SOURCE INFORMATION:
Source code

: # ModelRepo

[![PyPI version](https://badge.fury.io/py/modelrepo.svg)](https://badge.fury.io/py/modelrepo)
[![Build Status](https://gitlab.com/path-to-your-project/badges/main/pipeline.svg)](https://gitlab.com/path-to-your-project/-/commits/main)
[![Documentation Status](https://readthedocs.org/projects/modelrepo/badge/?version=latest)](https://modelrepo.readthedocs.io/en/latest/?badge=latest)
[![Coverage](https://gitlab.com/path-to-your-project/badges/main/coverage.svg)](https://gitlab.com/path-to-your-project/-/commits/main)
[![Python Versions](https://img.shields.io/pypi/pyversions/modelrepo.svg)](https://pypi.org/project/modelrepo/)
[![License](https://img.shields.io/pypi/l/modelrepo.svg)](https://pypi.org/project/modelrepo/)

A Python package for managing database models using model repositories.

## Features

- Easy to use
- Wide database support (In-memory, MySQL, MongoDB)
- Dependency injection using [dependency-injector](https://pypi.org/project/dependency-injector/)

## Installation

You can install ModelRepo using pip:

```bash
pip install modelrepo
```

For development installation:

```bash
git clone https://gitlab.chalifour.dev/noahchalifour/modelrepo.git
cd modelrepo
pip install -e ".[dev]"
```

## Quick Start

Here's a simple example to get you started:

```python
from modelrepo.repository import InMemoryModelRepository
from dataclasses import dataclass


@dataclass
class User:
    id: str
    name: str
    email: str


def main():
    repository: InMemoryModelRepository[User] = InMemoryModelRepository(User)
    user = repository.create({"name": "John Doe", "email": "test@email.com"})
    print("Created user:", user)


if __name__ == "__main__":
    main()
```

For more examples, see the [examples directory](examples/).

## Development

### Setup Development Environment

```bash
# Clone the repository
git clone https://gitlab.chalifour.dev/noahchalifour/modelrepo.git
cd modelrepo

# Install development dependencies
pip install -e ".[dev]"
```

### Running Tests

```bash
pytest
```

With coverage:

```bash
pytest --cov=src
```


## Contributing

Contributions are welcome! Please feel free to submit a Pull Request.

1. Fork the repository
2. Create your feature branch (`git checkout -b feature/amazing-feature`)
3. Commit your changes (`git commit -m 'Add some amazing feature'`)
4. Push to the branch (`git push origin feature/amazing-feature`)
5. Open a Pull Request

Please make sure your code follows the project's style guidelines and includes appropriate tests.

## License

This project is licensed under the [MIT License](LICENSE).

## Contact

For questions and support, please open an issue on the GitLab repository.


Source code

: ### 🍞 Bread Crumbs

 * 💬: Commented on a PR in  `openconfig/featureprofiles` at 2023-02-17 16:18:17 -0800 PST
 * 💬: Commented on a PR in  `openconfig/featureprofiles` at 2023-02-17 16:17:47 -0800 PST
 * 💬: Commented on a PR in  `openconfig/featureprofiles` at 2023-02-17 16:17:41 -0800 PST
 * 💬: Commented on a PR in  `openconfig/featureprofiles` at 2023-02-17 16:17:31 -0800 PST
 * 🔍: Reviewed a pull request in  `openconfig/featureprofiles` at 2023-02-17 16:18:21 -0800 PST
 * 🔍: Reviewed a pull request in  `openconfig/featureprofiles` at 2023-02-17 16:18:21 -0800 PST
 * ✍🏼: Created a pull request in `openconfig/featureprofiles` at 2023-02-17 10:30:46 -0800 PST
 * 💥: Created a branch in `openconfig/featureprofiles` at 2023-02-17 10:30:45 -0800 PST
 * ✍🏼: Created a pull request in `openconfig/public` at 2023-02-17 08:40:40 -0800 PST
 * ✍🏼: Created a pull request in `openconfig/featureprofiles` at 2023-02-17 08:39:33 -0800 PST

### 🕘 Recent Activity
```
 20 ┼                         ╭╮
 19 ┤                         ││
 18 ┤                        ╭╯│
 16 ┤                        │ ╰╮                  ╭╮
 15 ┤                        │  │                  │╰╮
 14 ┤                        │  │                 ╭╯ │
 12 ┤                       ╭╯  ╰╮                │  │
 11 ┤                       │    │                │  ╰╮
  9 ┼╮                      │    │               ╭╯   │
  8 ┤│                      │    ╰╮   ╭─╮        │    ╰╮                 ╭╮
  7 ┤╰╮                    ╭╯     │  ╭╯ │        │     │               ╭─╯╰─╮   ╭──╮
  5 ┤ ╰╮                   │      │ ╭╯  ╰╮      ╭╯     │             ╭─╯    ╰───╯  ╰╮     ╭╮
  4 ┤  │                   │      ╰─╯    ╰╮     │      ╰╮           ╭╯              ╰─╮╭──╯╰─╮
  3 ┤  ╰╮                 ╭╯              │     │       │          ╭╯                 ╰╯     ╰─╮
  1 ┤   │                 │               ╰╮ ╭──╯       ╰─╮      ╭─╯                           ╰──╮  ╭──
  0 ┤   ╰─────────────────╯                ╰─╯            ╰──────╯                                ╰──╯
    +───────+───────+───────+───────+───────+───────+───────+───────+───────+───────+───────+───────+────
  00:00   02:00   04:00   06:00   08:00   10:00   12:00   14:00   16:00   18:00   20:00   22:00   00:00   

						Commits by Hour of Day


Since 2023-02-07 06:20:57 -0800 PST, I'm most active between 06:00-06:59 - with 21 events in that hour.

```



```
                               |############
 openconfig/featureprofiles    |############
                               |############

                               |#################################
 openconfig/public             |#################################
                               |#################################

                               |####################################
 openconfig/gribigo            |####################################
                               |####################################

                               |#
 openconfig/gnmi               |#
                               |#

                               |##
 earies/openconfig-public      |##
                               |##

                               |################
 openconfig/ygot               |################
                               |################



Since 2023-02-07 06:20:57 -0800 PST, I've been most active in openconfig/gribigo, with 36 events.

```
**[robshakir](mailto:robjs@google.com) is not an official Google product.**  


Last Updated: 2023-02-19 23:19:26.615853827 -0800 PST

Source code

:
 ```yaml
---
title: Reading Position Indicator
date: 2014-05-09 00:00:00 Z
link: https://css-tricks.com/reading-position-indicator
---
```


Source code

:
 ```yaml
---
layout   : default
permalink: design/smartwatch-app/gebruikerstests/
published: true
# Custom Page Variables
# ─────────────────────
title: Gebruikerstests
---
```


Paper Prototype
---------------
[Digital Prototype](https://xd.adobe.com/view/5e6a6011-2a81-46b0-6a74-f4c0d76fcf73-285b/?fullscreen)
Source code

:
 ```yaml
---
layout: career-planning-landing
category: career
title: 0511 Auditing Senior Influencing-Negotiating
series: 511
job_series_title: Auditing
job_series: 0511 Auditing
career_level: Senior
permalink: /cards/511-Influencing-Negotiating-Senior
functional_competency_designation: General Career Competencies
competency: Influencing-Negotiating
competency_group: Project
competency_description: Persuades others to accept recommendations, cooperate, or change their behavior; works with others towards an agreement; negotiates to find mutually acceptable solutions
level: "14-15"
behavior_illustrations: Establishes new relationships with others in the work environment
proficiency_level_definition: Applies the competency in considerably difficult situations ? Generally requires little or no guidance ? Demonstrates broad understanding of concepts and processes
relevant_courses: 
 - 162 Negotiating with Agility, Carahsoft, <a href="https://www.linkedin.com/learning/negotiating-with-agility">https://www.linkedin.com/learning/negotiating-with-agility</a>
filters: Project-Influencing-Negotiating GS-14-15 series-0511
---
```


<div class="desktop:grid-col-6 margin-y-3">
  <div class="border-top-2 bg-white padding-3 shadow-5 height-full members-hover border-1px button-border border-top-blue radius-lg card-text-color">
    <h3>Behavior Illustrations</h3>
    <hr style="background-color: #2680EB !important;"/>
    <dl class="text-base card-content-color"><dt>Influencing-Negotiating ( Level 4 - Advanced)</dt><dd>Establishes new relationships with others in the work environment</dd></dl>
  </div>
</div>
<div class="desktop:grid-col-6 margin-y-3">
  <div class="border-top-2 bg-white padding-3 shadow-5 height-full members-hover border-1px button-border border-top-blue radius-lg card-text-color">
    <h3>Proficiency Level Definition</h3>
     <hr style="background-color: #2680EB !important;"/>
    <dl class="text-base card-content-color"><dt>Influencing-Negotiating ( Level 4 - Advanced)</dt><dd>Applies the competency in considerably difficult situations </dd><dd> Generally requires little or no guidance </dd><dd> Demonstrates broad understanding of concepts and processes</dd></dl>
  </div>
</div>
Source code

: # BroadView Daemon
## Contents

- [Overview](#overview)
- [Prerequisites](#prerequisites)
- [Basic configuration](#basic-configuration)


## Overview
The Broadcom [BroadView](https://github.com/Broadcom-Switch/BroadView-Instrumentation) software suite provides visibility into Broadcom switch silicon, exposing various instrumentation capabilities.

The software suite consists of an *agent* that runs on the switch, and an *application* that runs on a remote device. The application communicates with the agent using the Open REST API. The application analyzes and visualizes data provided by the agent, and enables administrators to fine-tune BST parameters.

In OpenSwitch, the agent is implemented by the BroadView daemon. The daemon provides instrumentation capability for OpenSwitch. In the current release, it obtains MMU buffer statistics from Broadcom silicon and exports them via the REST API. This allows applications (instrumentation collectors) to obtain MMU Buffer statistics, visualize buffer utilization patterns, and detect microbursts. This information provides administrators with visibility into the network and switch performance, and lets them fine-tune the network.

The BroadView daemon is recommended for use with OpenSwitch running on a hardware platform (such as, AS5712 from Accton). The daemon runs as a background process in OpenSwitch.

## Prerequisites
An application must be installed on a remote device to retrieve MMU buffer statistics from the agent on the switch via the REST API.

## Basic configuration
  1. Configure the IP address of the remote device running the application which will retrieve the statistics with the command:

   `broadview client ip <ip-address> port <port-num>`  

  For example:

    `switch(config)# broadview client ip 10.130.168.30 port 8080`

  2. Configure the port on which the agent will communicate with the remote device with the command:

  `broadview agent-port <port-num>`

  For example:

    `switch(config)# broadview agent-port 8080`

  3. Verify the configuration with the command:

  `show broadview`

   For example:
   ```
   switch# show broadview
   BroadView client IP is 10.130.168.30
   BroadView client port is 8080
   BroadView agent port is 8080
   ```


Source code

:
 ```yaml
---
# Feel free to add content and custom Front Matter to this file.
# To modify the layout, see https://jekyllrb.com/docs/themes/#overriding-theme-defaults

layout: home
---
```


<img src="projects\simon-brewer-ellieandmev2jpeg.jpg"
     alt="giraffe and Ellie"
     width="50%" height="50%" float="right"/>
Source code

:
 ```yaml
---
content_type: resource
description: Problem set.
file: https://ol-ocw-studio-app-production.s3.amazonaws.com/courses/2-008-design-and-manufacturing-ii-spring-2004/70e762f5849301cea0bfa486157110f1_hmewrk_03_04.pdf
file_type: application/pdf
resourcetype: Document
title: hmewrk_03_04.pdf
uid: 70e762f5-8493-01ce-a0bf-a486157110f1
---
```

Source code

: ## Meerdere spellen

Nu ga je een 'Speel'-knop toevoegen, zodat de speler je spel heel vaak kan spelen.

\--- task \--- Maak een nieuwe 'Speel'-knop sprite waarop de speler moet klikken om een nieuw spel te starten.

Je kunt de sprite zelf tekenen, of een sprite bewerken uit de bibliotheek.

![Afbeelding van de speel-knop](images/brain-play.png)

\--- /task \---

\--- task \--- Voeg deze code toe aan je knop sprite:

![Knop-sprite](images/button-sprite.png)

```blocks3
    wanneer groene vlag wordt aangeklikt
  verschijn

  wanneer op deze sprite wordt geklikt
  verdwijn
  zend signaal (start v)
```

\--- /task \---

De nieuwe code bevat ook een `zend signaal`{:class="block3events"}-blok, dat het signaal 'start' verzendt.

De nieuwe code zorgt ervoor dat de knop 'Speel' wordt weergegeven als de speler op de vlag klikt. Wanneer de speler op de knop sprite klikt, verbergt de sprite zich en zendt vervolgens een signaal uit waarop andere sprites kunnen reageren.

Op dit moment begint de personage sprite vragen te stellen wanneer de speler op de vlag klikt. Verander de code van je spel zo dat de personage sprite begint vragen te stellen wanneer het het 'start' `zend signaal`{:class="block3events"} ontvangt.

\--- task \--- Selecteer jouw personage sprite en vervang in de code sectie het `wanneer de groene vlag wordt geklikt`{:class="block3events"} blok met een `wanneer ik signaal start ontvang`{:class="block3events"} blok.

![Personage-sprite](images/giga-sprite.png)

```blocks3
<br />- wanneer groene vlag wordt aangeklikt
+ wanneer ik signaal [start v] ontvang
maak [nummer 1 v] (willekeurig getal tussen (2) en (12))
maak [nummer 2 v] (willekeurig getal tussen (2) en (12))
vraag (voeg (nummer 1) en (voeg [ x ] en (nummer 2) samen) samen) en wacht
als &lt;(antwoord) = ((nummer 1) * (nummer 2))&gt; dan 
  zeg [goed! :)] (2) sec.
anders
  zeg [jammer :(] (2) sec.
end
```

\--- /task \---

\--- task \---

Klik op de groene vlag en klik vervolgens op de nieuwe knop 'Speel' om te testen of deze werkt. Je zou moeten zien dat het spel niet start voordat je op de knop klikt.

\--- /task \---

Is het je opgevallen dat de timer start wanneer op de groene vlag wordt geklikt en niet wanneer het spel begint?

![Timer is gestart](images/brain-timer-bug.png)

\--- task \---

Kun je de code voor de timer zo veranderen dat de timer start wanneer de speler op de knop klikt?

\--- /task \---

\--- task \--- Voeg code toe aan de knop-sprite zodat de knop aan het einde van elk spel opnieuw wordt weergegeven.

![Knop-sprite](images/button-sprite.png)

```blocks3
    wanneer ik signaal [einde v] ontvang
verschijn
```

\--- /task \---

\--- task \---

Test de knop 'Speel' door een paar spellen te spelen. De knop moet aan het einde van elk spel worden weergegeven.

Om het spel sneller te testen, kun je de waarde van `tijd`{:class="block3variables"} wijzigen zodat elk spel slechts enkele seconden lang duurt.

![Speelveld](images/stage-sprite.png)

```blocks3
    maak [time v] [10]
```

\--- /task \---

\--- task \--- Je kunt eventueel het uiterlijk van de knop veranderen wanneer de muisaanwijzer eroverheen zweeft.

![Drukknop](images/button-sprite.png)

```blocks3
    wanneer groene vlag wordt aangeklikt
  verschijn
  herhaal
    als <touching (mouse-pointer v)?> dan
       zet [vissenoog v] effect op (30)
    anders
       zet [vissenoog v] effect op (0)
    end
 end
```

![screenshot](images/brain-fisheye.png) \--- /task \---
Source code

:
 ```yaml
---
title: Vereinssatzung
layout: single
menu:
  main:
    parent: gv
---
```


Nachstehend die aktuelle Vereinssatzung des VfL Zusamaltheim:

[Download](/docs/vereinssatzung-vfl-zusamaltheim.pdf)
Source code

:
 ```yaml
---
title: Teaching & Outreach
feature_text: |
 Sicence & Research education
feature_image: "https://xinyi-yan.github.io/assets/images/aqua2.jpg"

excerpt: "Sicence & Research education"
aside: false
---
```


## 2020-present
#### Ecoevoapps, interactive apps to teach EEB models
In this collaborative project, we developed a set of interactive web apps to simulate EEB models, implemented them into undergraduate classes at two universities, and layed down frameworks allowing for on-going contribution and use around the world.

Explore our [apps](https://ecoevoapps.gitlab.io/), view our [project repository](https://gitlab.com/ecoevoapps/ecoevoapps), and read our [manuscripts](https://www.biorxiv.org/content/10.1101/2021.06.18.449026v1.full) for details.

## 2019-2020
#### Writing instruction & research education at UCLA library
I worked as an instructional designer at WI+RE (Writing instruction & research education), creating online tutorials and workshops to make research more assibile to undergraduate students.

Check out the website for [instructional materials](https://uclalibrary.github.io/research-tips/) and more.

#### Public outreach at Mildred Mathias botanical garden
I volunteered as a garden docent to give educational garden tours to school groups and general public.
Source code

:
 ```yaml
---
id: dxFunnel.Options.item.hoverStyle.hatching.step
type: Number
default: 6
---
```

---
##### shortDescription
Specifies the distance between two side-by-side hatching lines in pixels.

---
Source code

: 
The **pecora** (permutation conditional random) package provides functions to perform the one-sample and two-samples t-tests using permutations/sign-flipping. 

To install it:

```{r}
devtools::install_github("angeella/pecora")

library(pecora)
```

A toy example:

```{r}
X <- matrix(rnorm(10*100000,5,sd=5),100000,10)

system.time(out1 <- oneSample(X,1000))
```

ACTION ITEM:
Write out, unaltered, the lines from the opening of the listing through the line that includes "- Easy to use".

RESPONSE TO THIS TASK:
Source code

: # ModelRepo

[![PyPI version](https://badge.fury.io/py/modelrepo.svg)](https://badge.fury.io/py/modelrepo)
[![Build Status](https://gitlab.com/path-to-your-project/badges/main/pipeline.svg)](https://gitlab.com/path-to-your-project/-/commits/main)
[![Documentation Status](https://readthedocs.org/projects/modelrepo/badge/?version=latest)](https://modelrepo.readthedocs.io/en/latest/?badge=latest)
[![Coverage](https://gitlab.com/path-to-your-project/badges/main/coverage.svg)](https://gitlab.com/path-to-your-project/-/commits/main)
[![Python Versions](https://img.shields.io/pypi/pyversions/modelrepo.svg)](https://pypi.org/project/modelrepo/)
[![License](https://img.shields.io/pypi/l/modelrepo.svg)](https://pypi.org/project/modelrepo/)

A Python package for managing database models using model repositories.

## Features

- Easy to use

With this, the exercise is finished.